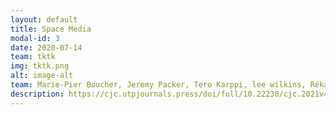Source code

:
 ```yaml
---
layout: default
title: Space Media
modal-id: 3
date: 2020-07-14
team: tktk
img: tktk.png
alt: image-alt
team: Marie-Pier Boucher, Jeremy Packer, Tero Karppi, lee wilkins, Réka Patrícia Gál, Yolanda Zhang
description: https://cjc.utpjournals.press/doi/full/10.22230/cjc.2021v46n3a4085?role=tab
---
```

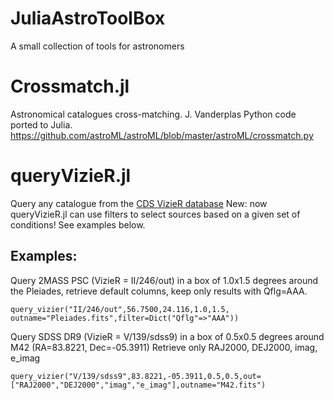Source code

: # JuliaAstroToolBox

A small collection of tools for astronomers

# Crossmatch.jl

 Astronomical catalogues cross-matching.  J. Vanderplas Python code
 ported to Julia.
 https://github.com/astroML/astroML/blob/master/astroML/crossmatch.py

# queryVizieR.jl

Query any catalogue from the [CDS VizieR database](http://vizier.u-strasbg.fr/viz-bin/VizieR)
New: now queryVizieR.jl can use filters to select sources based on a
given set of conditions! See examples below.

## Examples:
Query 2MASS PSC (VizieR = II/246/out) in a box of 1.0x1.5 degrees
around the Pleiades, retrieve default columns, keep only results with Qflg=AAA.
```
query_vizier("II/246/out",56.7500,24.116,1.0,1.5, outname="Pleiades.fits",filter=Dict("Qflg"=>"AAA"))
```
Query SDSS DR9 (VizieR = V/139/sdss9) in a box of 0.5x0.5 degrees around M42 (RA=83.8221, Dec=-05.3911)
Retrieve only RAJ2000, DEJ2000, imag, e_imag
```
query_vizier("V/139/sdss9",83.8221,-05.3911,0.5,0.5,out=["RAJ2000","DEJ2000","imag","e_imag"],outname="M42.fits")
```

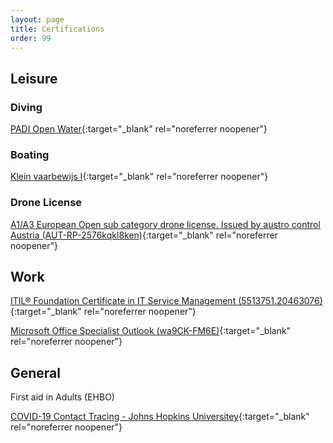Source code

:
 ```yaml
---
layout: page
title: Certifications
order: 99
---
```



## Leisure

### Diving

[PADI Open Water](https://www.padi.com/courses/open-water-diver){:target="_blank" rel="noreferrer noopener"}

### Boating

[Klein vaarbewijs I](https://www.cbr.nl/nl/recreatievaart-en-privevliegers/recreatievaart/recreatievaart-2/theorie-examen-klein-vaarbewijs-1.htm){:target="_blank" rel="noreferrer noopener"}

### Drone License

[A1/A3 European Open sub category drone license. Issued by austro control Austria (AUT-RP-2576kqkl8ken)](https://www.dronespace.at/drohnenfuehrerschein){:target="_blank" rel="noreferrer noopener"}
    
## Work

[ITIL® Foundation Certificate in IT Service Management (5513751.20463076)](https://www.axelos.com/successful-candidates-register){:target="_blank" rel="noreferrer noopener"}

[Microsoft Office Specialist Outlook (wa9CK-FM6E)](https://portal.certiport.com/Portal/Pages/CredentialVerification.aspx){:target="_blank" rel="noreferrer noopener"}

## General

First aid in Adults (EHBO)

[COVID-19 Contact Tracing - Johns Hopkins Universitey](http://coursera.org/verify/PVKC4ZW8VCDA){:target="_blank" rel="noreferrer noopener"}
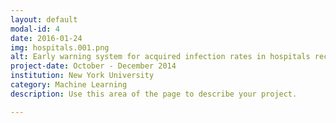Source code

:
 ```yaml
---
layout: default
modal-id: 4
date: 2016-01-24
img: hospitals.001.png
alt: Early warning system for acquired infection rates in hospitals receiving Medicare funding
project-date: October - December 2014
institution: New York University
category: Machine Learning
description: Use this area of the page to describe your project.

---
```

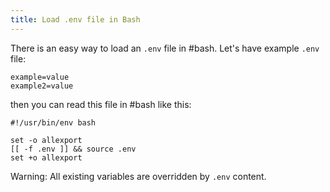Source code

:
 ```yaml
---
title: Load .env file in Bash
---
```


There is an easy way to load an `.env` file in #bash. Let's have example `.env` file:

```text
example=value
example2=value
```

then you can read this file in #bash like this:

```shell
#!/usr/bin/env bash

set -o allexport
[[ -f .env ]] && source .env
set +o allexport
```

Warning: All existing variables are overridden by `.env` content.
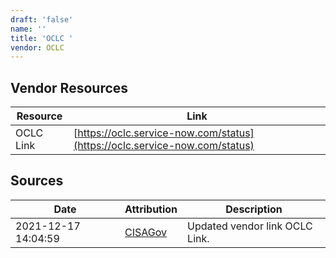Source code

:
 ```yaml
---
draft: 'false'
name: ''
title: 'OCLC '
vendor: OCLC
---
```


## Vendor Resources
| Resource | Link |
| --- | --- |
| OCLC Link | [https://oclc.service-now.com/status](https://oclc.service-now.com/status) |



## Sources
| Date | Attribution | Description |
| --- | --- | --- |
| 2021-12-17 14:04:59 | [CISAGov](https://raw.githubusercontent.com/cisagov/log4j-affected-db/develop/README.md) | Updated vendor link OCLC Link.  |
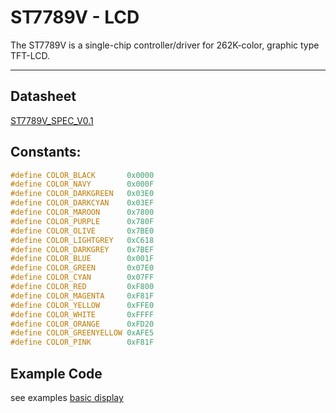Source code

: ST7789V - LCD
=====

The ST7789V is a single-chip controller/driver for 262K-color, graphic type TFT-LCD.

----
## Datasheet

[ST7789V_SPEC_V0.1](http://dl.sipeed.com/MAIX/HDK/Chip_DS/ST7789V_SPEC_V0.1.pdf)

## Constants:

```c
#define COLOR_BLACK       0x0000
#define COLOR_NAVY        0x000F
#define COLOR_DARKGREEN   0x03E0
#define COLOR_DARKCYAN    0x03EF
#define COLOR_MAROON      0x7800
#define COLOR_PURPLE      0x780F
#define COLOR_OLIVE       0x7BE0
#define COLOR_LIGHTGREY   0xC618
#define COLOR_DARKGREY    0x7BEF
#define COLOR_BLUE        0x001F
#define COLOR_GREEN       0x07E0
#define COLOR_CYAN        0x07FF
#define COLOR_RED         0xF800
#define COLOR_MAGENTA     0xF81F
#define COLOR_YELLOW      0xFFE0
#define COLOR_WHITE       0xFFFF
#define COLOR_ORANGE      0xFD20
#define COLOR_GREENYELLOW 0xAFE5
#define COLOR_PINK        0xF81F
```

## Example Code

see examples [basic display](https://github.com/sipeed/Maixduino/blob/master/libraries/Sipeed_ST7789/examples/basic_display/basic_display.ino)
------------------------------------------------------------------------
• What you will do: Every line of the data above is to be set down word for word, with the pictures left out.

• Reply:
Source code

:
 ```yaml
---
layout: default
title: Space Media
modal-id: 3
date: 2020-07-14
team: tktk
img: tktk.png
alt: image-alt
team: Marie-Pier Boucher, Jeremy Packer, Tero Karppi, lee wilkins, Réka Patrícia Gál, Yolanda Zhang
description: https://cjc.utpjournals.press/doi/full/10.22230/cjc.2021v46n3a4085?role=tab
---
```

Source code

: # JuliaAstroToolBox

A small collection of tools for astronomers

# Crossmatch.jl

 Astronomical catalogues cross-matching.  J. Vanderplas Python code
 ported to Julia.
 https://github.com/astroML/astroML/blob/master/astroML/crossmatch.py

# queryVizieR.jl

Query any catalogue from the [CDS VizieR database](http://vizier.u-strasbg.fr/viz-bin/VizieR)
New: now queryVizieR.jl can use filters to select sources based on a
given set of conditions! See examples below.

## Examples:
Query 2MASS PSC (VizieR = II/246/out) in a box of 1.0x1.5 degrees
around the Pleiades, retrieve default columns, keep only results with Qflg=AAA.
```
query_vizier("II/246/out",56.7500,24.116,1.0,1.5, outname="Pleiades.fits",filter=Dict("Qflg"=>"AAA"))
```
Query SDSS DR9 (VizieR = V/139/sdss9) in a box of 0.5x0.5 degrees around M42 (RA=83.8221, Dec=-05.3911)
Retrieve only RAJ2000, DEJ2000, imag, e_imag
```
query_vizier("V/139/sdss9",83.8221,-05.3911,0.5,0.5,out=["RAJ2000","DEJ2000","imag","e_imag"],outname="M42.fits")
```

Source code

:
 ```yaml
---
layout: page
title: Certifications
order: 99
---
```



## Leisure

### Diving

[PADI Open Water](https://www.padi.com/courses/open-water-diver){:target="_blank" rel="noreferrer noopener"}

### Boating

[Klein vaarbewijs I](https://www.cbr.nl/nl/recreatievaart-en-privevliegers/recreatievaart/recreatievaart-2/theorie-examen-klein-vaarbewijs-1.htm){:target="_blank" rel="noreferrer noopener"}

### Drone License

[A1/A3 European Open sub category drone license. Issued by austro control Austria (AUT-RP-2576kqkl8ken)](https://www.dronespace.at/drohnenfuehrerschein){:target="_blank" rel="noreferrer noopener"}
    
## Work

[ITIL® Foundation Certificate in IT Service Management (5513751.20463076)](https://www.axelos.com/successful-candidates-register){:target="_blank" rel="noreferrer noopener"}

[Microsoft Office Specialist Outlook (wa9CK-FM6E)](https://portal.certiport.com/Portal/Pages/CredentialVerification.aspx){:target="_blank" rel="noreferrer noopener"}

## General

First aid in Adults (EHBO)

[COVID-19 Contact Tracing - Johns Hopkins Universitey](http://coursera.org/verify/PVKC4ZW8VCDA){:target="_blank" rel="noreferrer noopener"}
Source code

:
 ```yaml
---
layout: default
modal-id: 4
date: 2016-01-24
img: hospitals.001.png
alt: Early warning system for acquired infection rates in hospitals receiving Medicare funding
project-date: October - December 2014
institution: New York University
category: Machine Learning
description: Use this area of the page to describe your project.

---
```

Source code

:
 ```yaml
---
title: Load .env file in Bash
---
```


There is an easy way to load an `.env` file in #bash. Let's have example `.env` file:

```text
example=value
example2=value
```

then you can read this file in #bash like this:

```shell
#!/usr/bin/env bash

set -o allexport
[[ -f .env ]] && source .env
set +o allexport
```

Warning: All existing variables are overridden by `.env` content.
Source code

:
 ```yaml
---
draft: 'false'
name: ''
title: 'OCLC '
vendor: OCLC
---
```


## Vendor Resources
| Resource | Link |
| --- | --- |
| OCLC Link | [https://oclc.service-now.com/status](https://oclc.service-now.com/status) |



## Sources
| Date | Attribution | Description |
| --- | --- | --- |
| 2021-12-17 14:04:59 | [CISAGov](https://raw.githubusercontent.com/cisagov/log4j-affected-db/develop/README.md) | Updated vendor link OCLC Link.  |
Source code

: ST7789V - LCD
=====

The ST7789V is a single-chip controller/driver for 262K-color, graphic type TFT-LCD.

----
## Datasheet

[ST7789V_SPEC_V0.1](http://dl.sipeed.com/MAIX/HDK/Chip_DS/ST7789V_SPEC_V0.1.pdf)

## Constants:

```c
#define COLOR_BLACK       0x0000
#define COLOR_NAVY        0x000F
#define COLOR_DARKGREEN   0x03E0
#define COLOR_DARKCYAN    0x03EF
#define COLOR_MAROON      0x7800
#define COLOR_PURPLE      0x780F
#define COLOR_OLIVE       0x7BE0
#define COLOR_LIGHTGREY   0xC618
#define COLOR_DARKGREY    0x7BEF
#define COLOR_BLUE        0x001F
#define COLOR_GREEN       0x07E0
#define COLOR_CYAN        0x07FF
#define COLOR_RED         0xF800
#define COLOR_MAGENTA     0xF81F
#define COLOR_YELLOW      0xFFE0
#define COLOR_WHITE       0xFFFF
#define COLOR_ORANGE      0xFD20
#define COLOR_GREENYELLOW 0xAFE5
#define COLOR_PINK        0xF81F
```

## Example Code

see examples [basic display](https://github.com/sipeed/Maixduino/blob/master/libraries/Sipeed_ST7789/examples/basic_display/basic_display.ino)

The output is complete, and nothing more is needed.